- _Prompt_:
Please filter the data below down to the lines holding the string "composeEnhancers".

- _Material to process_:
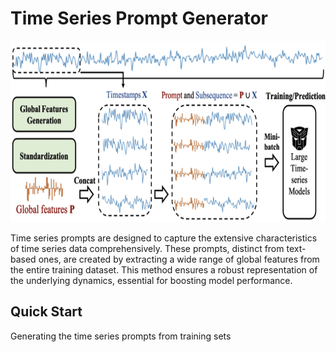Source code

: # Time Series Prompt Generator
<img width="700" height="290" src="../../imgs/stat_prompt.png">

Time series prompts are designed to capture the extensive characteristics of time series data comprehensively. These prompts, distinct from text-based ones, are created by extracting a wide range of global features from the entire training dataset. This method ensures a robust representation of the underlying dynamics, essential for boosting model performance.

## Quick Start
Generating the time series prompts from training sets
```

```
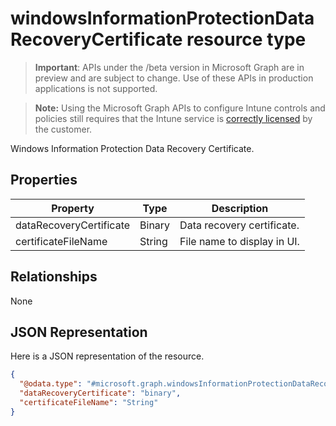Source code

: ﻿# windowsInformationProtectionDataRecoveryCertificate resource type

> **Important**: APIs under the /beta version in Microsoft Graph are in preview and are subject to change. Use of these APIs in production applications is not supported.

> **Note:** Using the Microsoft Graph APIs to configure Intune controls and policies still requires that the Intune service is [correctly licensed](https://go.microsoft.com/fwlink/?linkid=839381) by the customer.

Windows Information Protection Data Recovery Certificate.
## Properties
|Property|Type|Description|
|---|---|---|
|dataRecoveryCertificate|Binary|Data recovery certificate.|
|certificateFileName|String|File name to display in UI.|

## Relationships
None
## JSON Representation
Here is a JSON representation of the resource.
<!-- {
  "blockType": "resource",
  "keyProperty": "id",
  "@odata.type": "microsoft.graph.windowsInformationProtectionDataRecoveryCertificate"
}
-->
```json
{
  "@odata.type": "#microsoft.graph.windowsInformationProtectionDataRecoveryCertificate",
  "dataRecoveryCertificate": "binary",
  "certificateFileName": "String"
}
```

...

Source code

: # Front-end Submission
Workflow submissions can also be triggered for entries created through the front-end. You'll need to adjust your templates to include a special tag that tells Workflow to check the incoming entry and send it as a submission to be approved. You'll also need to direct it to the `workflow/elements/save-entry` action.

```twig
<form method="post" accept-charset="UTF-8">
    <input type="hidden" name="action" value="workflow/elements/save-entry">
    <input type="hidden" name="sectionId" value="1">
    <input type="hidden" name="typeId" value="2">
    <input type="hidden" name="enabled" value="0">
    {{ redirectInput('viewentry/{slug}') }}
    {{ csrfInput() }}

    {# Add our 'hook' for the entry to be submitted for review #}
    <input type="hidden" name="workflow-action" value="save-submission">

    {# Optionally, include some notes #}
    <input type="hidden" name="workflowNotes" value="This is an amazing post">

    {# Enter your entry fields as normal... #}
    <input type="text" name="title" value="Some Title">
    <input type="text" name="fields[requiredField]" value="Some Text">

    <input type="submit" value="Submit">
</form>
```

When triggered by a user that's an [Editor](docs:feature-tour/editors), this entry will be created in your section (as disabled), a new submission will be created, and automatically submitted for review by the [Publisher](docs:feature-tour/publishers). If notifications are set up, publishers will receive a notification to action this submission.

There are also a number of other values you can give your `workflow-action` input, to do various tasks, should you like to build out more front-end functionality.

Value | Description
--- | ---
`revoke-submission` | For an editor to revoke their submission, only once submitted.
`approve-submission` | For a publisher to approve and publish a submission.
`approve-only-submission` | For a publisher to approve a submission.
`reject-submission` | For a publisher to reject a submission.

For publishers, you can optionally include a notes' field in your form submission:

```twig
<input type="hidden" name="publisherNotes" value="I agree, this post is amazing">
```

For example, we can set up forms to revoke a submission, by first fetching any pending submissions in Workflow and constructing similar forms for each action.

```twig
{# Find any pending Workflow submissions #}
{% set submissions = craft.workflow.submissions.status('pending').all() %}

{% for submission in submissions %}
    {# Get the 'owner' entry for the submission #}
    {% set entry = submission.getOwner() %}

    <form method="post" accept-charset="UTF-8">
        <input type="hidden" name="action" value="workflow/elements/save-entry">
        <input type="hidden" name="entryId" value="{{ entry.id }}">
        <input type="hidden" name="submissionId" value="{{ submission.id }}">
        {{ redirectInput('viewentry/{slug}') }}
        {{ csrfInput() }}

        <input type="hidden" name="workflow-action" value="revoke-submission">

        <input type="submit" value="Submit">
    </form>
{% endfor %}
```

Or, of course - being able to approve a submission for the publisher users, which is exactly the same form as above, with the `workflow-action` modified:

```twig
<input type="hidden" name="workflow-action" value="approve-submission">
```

* * *

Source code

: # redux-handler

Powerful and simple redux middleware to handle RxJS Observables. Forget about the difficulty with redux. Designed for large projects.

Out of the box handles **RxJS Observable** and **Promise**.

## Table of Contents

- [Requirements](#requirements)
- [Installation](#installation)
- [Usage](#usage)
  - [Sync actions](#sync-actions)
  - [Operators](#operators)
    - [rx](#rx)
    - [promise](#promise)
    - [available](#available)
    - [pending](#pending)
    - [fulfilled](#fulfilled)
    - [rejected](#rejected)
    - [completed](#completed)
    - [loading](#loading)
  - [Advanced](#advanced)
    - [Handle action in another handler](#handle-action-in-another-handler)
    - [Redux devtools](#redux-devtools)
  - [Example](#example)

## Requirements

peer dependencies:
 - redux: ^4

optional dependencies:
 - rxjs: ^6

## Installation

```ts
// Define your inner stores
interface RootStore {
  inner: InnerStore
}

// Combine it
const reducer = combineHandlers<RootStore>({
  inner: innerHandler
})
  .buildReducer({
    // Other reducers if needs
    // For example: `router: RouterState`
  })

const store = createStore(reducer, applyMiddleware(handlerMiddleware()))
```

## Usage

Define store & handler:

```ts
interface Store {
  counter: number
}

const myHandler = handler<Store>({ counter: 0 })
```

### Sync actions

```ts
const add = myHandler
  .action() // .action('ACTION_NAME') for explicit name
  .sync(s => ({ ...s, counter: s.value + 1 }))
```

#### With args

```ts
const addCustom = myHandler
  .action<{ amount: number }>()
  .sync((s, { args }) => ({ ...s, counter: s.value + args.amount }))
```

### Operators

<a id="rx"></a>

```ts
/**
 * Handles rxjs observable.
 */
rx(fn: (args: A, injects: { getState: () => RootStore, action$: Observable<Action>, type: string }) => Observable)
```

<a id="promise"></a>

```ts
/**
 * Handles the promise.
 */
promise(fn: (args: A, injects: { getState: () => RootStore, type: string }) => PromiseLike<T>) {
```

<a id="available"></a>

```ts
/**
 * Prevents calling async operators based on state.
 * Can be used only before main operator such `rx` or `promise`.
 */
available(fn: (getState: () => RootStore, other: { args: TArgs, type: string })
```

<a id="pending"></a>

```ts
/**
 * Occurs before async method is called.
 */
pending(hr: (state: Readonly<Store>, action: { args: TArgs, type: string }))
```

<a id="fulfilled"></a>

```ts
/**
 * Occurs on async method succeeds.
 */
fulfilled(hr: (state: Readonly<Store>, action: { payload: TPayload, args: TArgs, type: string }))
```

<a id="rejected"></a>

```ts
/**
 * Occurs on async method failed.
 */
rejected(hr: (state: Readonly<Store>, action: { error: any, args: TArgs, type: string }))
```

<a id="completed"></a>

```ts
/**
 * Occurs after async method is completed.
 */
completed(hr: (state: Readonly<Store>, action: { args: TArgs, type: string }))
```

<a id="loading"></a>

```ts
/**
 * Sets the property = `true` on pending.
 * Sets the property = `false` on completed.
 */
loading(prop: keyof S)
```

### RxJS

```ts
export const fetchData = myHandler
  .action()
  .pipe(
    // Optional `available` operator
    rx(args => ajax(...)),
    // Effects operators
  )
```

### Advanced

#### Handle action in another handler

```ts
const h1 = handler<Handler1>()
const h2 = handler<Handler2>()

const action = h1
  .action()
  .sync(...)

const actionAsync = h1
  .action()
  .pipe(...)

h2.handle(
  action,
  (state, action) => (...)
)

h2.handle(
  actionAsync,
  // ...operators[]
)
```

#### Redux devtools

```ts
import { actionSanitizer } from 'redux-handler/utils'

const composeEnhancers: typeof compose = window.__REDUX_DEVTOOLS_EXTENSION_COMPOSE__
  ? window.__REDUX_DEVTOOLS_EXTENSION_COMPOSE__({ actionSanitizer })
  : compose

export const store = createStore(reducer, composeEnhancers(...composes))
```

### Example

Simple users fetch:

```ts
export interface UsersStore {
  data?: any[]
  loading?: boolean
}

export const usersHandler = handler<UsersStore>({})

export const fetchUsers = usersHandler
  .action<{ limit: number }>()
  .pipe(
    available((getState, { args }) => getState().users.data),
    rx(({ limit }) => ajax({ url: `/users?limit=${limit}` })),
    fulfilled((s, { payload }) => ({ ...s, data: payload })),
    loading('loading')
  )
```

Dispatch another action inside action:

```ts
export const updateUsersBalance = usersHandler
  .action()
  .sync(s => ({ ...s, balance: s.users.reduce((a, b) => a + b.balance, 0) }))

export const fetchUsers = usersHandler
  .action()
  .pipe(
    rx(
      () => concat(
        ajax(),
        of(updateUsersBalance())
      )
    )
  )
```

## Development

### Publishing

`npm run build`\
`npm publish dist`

- _Written answer_:
const composeEnhancers: typeof compose = window.__REDUX_DEVTOOLS_EXTENSION_COMPOSE__
export const store = createStore(reducer, composeEnhancers(...composes))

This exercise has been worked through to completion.